The workers in the successor states faced daunting obstacles in organizing. Even in liberal Ilorin and Jebba, unions were illegal, and in the more conservative countries, labor leaders faced arrest or violence. Workers organized instead around daily prayers - no employer would dare deny his employees the opportunity to pray - and around the irmandades, or religious brotherhoods, that the Malê had brought with them from Bahia. Since religious activity was at least partially sheltered from official harassment, the brotherhoods and mosques doubled as unions and political meetinghouses, and labor activism took on a religious cast. “Before our sweat dries” became the rallying cry of the Sahelian workers, and strikers or labor protesters would often dress as if for prayer.
The first recorded strikes in the northern successors occurred in Kaduna in 1855, with the employees of several textile and furniture mills downing tools and occupying their shops. The city government called out the militia against them, but the militiamen were themselves workers or from working-class families, and many refused to fight. After several days of pitched battles, the employers agreed to a modest wage increase, but they were already recruiting their own security force in anticipation of the next strike. For decades to come, labor relations in Kaduna and Zaria would be a tearing battle between the workers’ brotherhoods and the industrialists’ private guards, with the city governments blatantly favoring the employers. In Adamawa and Sokoto, the struggle was somewhat more restrained, but only because the regular army was reliable enough in suppressing labor protests that private militias never formed.

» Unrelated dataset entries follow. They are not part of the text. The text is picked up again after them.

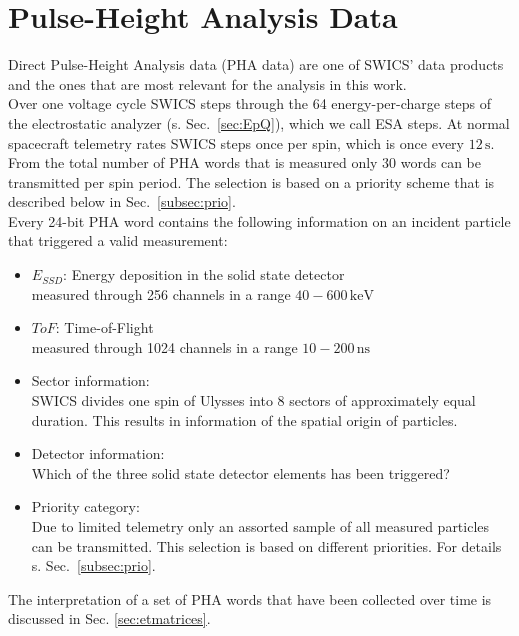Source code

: \section{Pulse-Height Analysis Data}
\label{sec_dataprod}
Direct Pulse-Height Analysis data (PHA data) are one of SWICS' data products and the ones that are most relevant for the analysis in this work.\\
Over one voltage cycle SWICS steps through the 64 energy-per-charge steps of the electrostatic analyzer (s. Sec.~\ref{sec:EpQ}), which we call ESA steps. At normal spacecraft telemetry rates SWICS steps once per spin, which is once every $12\,\mathrm{s}$. From the total number of PHA words that is measured only 30 words can be transmitted per spin period. The selection is based on a priority scheme that is described below in Sec.~\ref{subsec:prio}.\\
Every 24-bit PHA word contains the following information on an incident particle that triggered a valid measurement:
\begin{itemize}
	\item $E_{SSD}$: Energy deposition in the solid state detector \\
	measured through 256 channels in a range $40 - 600\,\mathrm{keV}$
	\item $ToF$: Time-of-Flight\\
	measured through 1024 channels in a range $10 - 200\,\mathrm{ns}$
	\item Sector information:\\
	SWICS divides one spin of Ulysses into 8 sectors of approximately equal duration. This results in information of the spatial origin of particles.
	\item Detector information: \\
	Which of the three solid state detector elements has been triggered?
	\item Priority category: \\
	Due to limited telemetry only an assorted sample of all measured particles can be transmitted. This selection is based on different priorities. For details s. Sec.~\ref{subsec:prio}.
\end{itemize}
The interpretation of a set of PHA words that have been collected over time is discussed in Sec. \ref{sec:etmatrices}. 
%
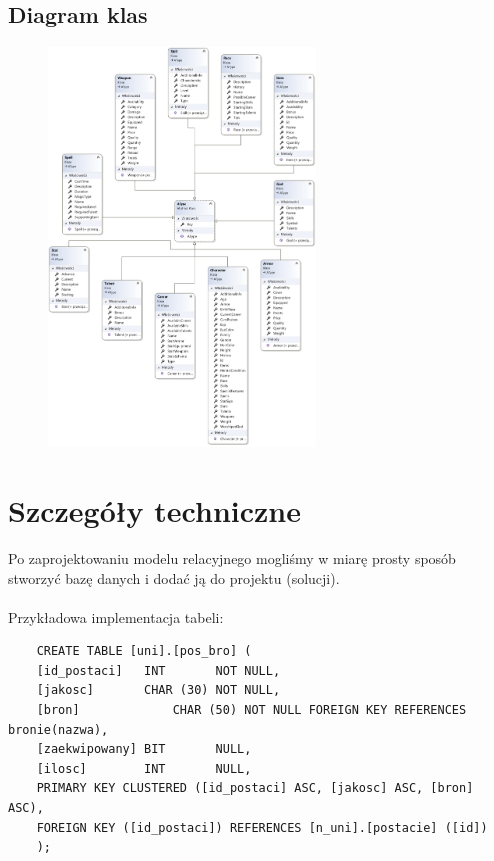 \documentclass{article}
\begin{document}
\subsection*{Diagram klas}
\begin{figure}[h!]
\begin{center}
    
\centering
\includegraphics[height=400px]{Diagram_klas_UML.png}

\end{center}
\end{figure}

\newpage
\section{Szczegóły techniczne}
Po zaprojektowaniu modelu relacyjnego mogliśmy w miarę prosty sposób stworzyć bazę danych i dodać ją do projektu (solucji).
\\\\Przykładowa implementacja tabeli:
\begin{verbatim}
    CREATE TABLE [uni].[pos_bro] (
    [id_postaci]   INT       NOT NULL,
    [jakosc]       CHAR (30) NOT NULL,
    [bron]	    	   CHAR (50) NOT NULL FOREIGN KEY REFERENCES bronie(nazwa),
    [zaekwipowany] BIT       NULL,
    [ilosc]        INT       NULL,
    PRIMARY KEY CLUSTERED ([id_postaci] ASC, [jakosc] ASC, [bron] ASC),
    FOREIGN KEY ([id_postaci]) REFERENCES [n_uni].[postacie] ([id])
    );

\end{verbatim}
\end{document}
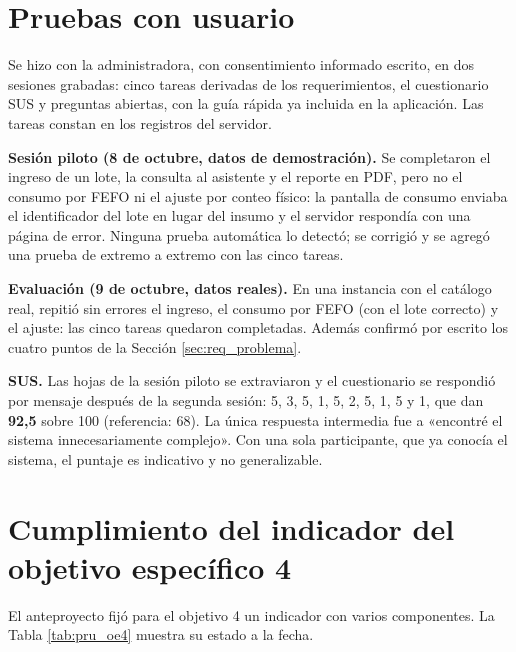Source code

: \section{Pruebas con usuario}
\label{sec:pru_usuario}

Se hizo con la administradora, con consentimiento informado escrito, en dos sesiones grabadas: cinco tareas derivadas de los requerimientos, el cuestionario SUS \cite{brooke1996sus} y preguntas abiertas, con la guía rápida ya incluida en la aplicación. Las tareas constan en los registros del servidor.

\textbf{Sesión piloto (8 de octubre, datos de demostración).} Se completaron el ingreso de un lote, la consulta al asistente y el reporte en PDF, pero no el consumo por FEFO ni el ajuste por conteo físico: la pantalla de consumo enviaba el identificador del lote en lugar del insumo y el servidor respondía con una página de error. Ninguna prueba automática lo detectó; se corrigió y se agregó una prueba de extremo a extremo con las cinco tareas.

\textbf{Evaluación (9 de octubre, datos reales).} En una instancia con el catálogo real, repitió sin errores el ingreso, el consumo por FEFO (con el lote correcto) y el ajuste: las cinco tareas quedaron completadas. Además confirmó por escrito los cuatro puntos de la Sección \ref{sec:req_problema}.

\textbf{SUS.} Las hojas de la sesión piloto se extraviaron y el cuestionario se respondió por mensaje después de la segunda sesión: 5, 3, 5, 1, 5, 2, 5, 1, 5 y 1, que dan \textbf{92,5} sobre 100 (referencia: 68). La única respuesta intermedia fue a «encontré el sistema innecesariamente complejo». Con una sola participante, que ya conocía el sistema, el puntaje es indicativo y no generalizable.

\section{Cumplimiento del indicador del objetivo específico 4}
\label{sec:pru_indicador}

El anteproyecto fijó para el objetivo 4 un indicador con varios componentes. La Tabla \ref{tab:pru_oe4} muestra su estado a la fecha.

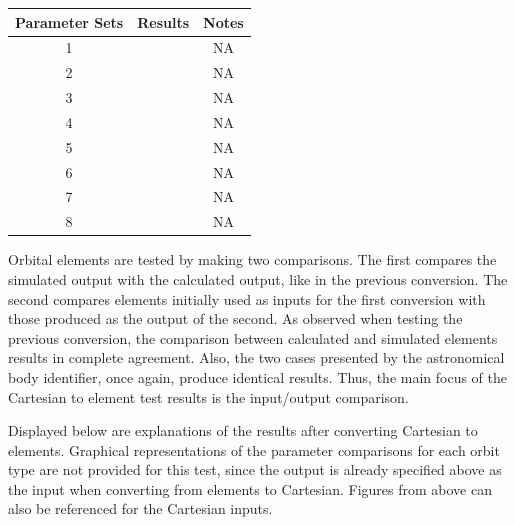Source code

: \begin{itemize}
\begin{table}[H]
\begin{tabular}{c|c|c}
			\textbf{Parameter Sets} & \textbf{Results} & \textbf{Notes} 									\\ \hline
			1 & \color{Green}{PASSED} & NA\\
			2 & \color{Green}{PASSED} & NA\\
			3 & \color{Green}{PASSED} & NA\\
			4 & \color{Green}{PASSED} & NA\\
			5 & \color{Green}{PASSED} & NA\\
			6 & \color{Green}{PASSED} & NA\\
			7 & \color{Green}{PASSED} & NA\\
			8 & \color{Green}{PASSED} & NA\\
			\hline
		\end{tabular}
	\end{table}
	Orbital elements are tested by making two comparisons. The first compares the simulated output with the calculated output, like in the previous conversion. The second compares elements initially used as inputs for the first conversion with those produced as the output of the second. As observed when testing the previous conversion, the comparison between calculated and simulated elements results in complete agreement. Also, the two cases presented by the astronomical body identifier, once again, produce identical results. Thus, the main focus of the Cartesian to element test results is the input/output comparison.
	
	Displayed below are explanations of the results after converting Cartesian to elements. Graphical representations of the parameter comparisons for each orbit type are not provided for this test, since the output is already specified above as the input when converting from elements to Cartesian. Figures from above can also be referenced for the Cartesian inputs. 
	

\end{itemize}
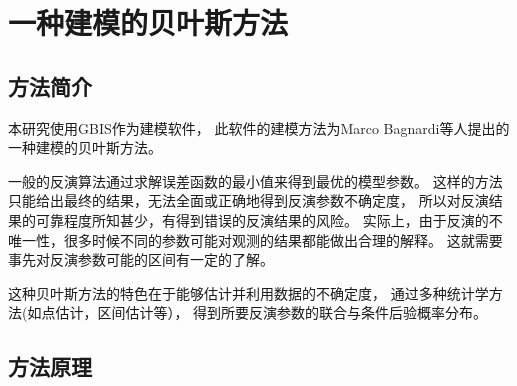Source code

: \chapter{一种建模的贝叶斯方法}
\label{ch:pm}
\section{方法简介}
本研究使用GBIS作为建模软件，
此软件的建模方法为Marco Bagnardi等人提出的一种建模的贝叶斯方法。

一般的反演算法通过求解误差函数的最小值来得到最优的模型参数。
这样的方法只能给出最终的结果，无法全面或正确地得到反演参数不确定度，
所以对反演结果的可靠程度所知甚少，有得到错误的反演结果的风险。
实际上，由于反演的不唯一性，很多时候不同的参数可能对观测的结果都能做出合理的解释。
这就需要事先对反演参数可能的区间有一定的了解。

这种贝叶斯方法的特色在于能够估计并利用数据的不确定度，
通过多种统计学方法(如点估计，区间估计等），
得到所要反演参数的联合与条件后验概率分布。

\section{方法原理}

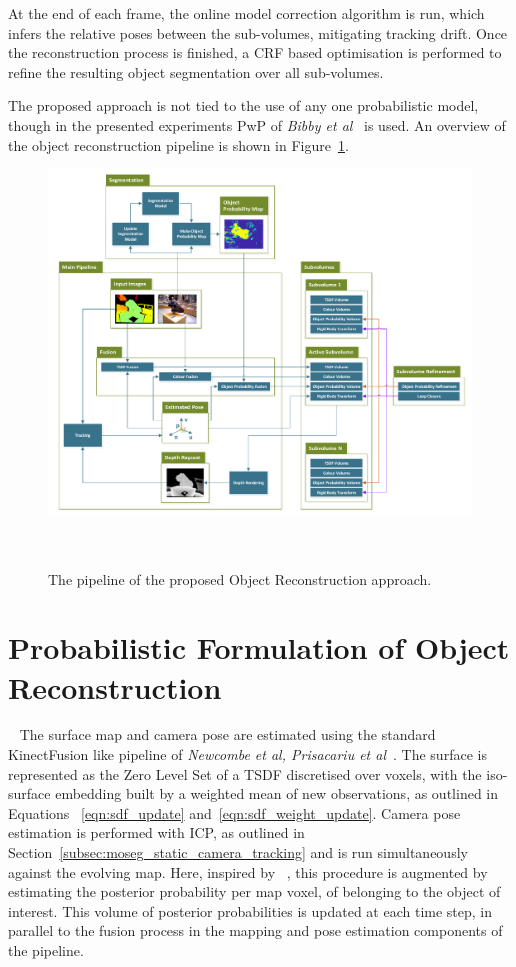 At the end of each frame, the online model correction algorithm is run, which
infers the relative poses between the sub-volumes, mitigating tracking drift.
Once the reconstruction process is finished, a CRF based optimisation is 
performed to refine the resulting object segmentation over all sub-volumes.

The proposed approach is not tied to the use of any one probabilistic model,
though in the presented experiments PwP of \textit{Bibby et al}~\cite{Bibby2008} is used. 
An overview of the object reconstruction pipeline is shown in Figure~\ref{figure:probobj_pipeline_diagram}.
\begin{figure}[!htbp]
  \centering
  \includegraphics[width=\linewidth]{figures/object_recon/pipeline.pdf}
  \caption[Probabilistic Object Reconstruction Pipeline]
  {The pipeline of the proposed Object Reconstruction approach.}
~\label{figure:probobj_pipeline_diagram}
\end{figure}

\section{Probabilistic Formulation of Object Reconstruction}
~\label{sec:probobj_prob_formulation}
The surface map and camera pose are estimated using the standard KinectFusion
like pipeline of \textit{Newcombe et al, Prisacariu et al}~\cite{Newcombe2011,Prisacariu2014}. 
The surface is represented as the Zero Level Set of a TSDF discretised over voxels, with the 
iso-surface embedding built by a weighted mean of new observations, as outlined in Equations
~\ref{eqn:sdf_update} and~\ref{eqn:sdf_weight_update}. Camera pose estimation is
performed with ICP, as outlined in Section~\ref{subsec:moseg_static_camera_tracking} 
and is run simultaneously against the evolving map. Here, inspired by 
~\cite{Kolev2006}, this procedure is augmented by estimating the posterior probability 
per map voxel, of belonging to the object of interest. This volume of posterior 
probabilities is updated at each time step, in parallel to the fusion process in the 
mapping and pose estimation components of the pipeline. 

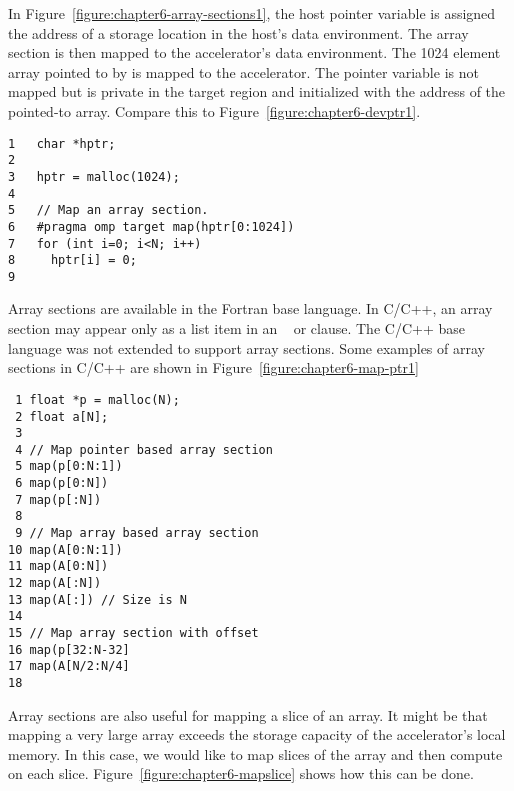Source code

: In Figure~\ref{figure:chapter6-array-sections1}, the host pointer variable
 is assigned the address of a storage location in the host's data
environment.  The array section  is then mapped to the
accelerator's data environment.  The 1024 element array pointed to by  is
mapped to the accelerator.  The  pointer variable is not mapped but is
private in the target region and initialized with the address of the pointed-to
array. Compare this to Figure~\ref{figure:chapter6-devptr1}.

\begin{figure*}[!tbhp]
\begin{verbatim}
1   char *hptr;
2
3   hptr = malloc(1024);
4
5   // Map an array section.
6   #pragma omp target map(hptr[0:1024])
7   for (int i=0; i<N; i++)
8     hptr[i] = 0;
9   
\end{verbatim}
\caption{ \textbf {Map a pointer-based array section} -- \small
          Use an array section to map pointed-to memory.
         }
\label{figure:chapter6-array-sections1}
\end{figure*}

Array sections are available in the Fortran base language.  In C/C++, an
array section may appear only as a list item in an \OMP\  or
 clause.  The C/C++ base language was not extended to support
array sections.  Some examples of array sections in C/C++ are shown
in Figure~\ref{figure:chapter6-map-ptr1}

\begin{figure*}[!tbhp]
\begin{verbatim}
 1 float *p = malloc(N);
 2 float a[N];
 3
 4 // Map pointer based array section
 5 map(p[0:N:1]) 
 6 map(p[0:N])
 7 map(p[:N])
 8
 9 // Map array based array section
10 map(A[0:N:1])
11 map(A[0:N])
12 map(A[:N])
13 map(A[:]) // Size is N
14 
15 // Map array section with offset
16 map(p[32:N-32]
17 map(A[N/2:N/4]
18
\end{verbatim}
\caption{ \textbf {Array section syntax examples} -- \small
          Various usage of array section syntax in C and C++.
         }
\label{figure:chapter6-map-ptr1}
\end{figure*}

Array sections are also useful for mapping a slice of an array.  It might be
that mapping a very large array exceeds the storage capacity of the
accelerator's local memory.  In this case, we would like to map slices of the
array and then compute on each slice.  Figure~\ref{figure:chapter6-mapslice}
shows how this can be done.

By the 1860s, the industrial workers were beginning to see themselves as a class and to think in terms of ultimate goals rather than merely the conditions in their particular shop. For many, better wages and shorter hours were all they wanted, but others favored wider political reforms, such as the institution (or, in Sokoto, return) of universal suffrage, the legalization of unions and the formation of labor courts with worker representation. Some sought inspiration in Abacar’s Thawra, arguing that however flawed his radical conception of ijma (consensus) might be in running a state, it pointed to an ideal way to manage an industry, through councils in which a consensus of workers and employers might be reached. A few argued that employees’ labor should be treated as an investment in the company, and that in addition to their wages, workers should receive progressive amounts of equity ownership. The artisans’ cooperatives should, in effect, expand to workers’ cooperatives.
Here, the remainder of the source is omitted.